In the second sense growth potential refers to an individual's capacity for growth throughout it's life time. Based on my observations this potential is not constant throughout the life span of the animal. Younger snakes, neonates in particular, have tremendous potential for growth in the first year of life. As snakes ages however their growth potential gradually diminishes until it reaches a base level needed to maintain proper function.

It has also been my observation that animals who are not supported for maximum growth in the first year of life experience a corresponding decrease in overall maximum growth potential. In other words they loose it. This is how the two potentials relate or combine to account for total growth potential. For example, if Frank and I both raise a pair of thayeri picked from the same clutch, at the end of the first year Franks's pair lets call them pair A are 24" each and my pair (pair B) are 18" each. Frank's pair A may go on to grow to much larger adults even if my pair (B), as individuals had the higher inherent potential. If Frank and I had started with the opposite pairs (he had B and I had A) our 12 months results may have been 30" and 16" respectively with the same inputs. I'm not sure if that's clear but that's about the best I can describe it.

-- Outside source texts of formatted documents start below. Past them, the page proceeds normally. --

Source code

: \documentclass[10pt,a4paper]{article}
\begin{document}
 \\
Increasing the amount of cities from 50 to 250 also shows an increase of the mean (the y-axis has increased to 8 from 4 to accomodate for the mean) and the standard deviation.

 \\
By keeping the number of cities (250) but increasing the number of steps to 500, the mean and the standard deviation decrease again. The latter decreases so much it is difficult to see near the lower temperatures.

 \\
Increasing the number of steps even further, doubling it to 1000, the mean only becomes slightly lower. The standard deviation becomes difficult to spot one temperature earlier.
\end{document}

The implications here are pretty clear. If you expect to successfully raise animals as breeders you must give enough feed during the early years to sustain appreciable growth otherwise they may loose the capacity to get to the size required to support reproduction. Clearly, for younger actively growing snakes more food is better.

The problem comes in with adults. Here a smaller adult may be seen as still having additional growth capacity when in fact he's just maxed out at a smaller size. Heavy feeding of such a snake is likely to result in obesity. Like wise an averaged sized adult that is assumed to be maxed out may actually have a higher inherent potential for growth and actually loose weight and vigor on a less liberal diet.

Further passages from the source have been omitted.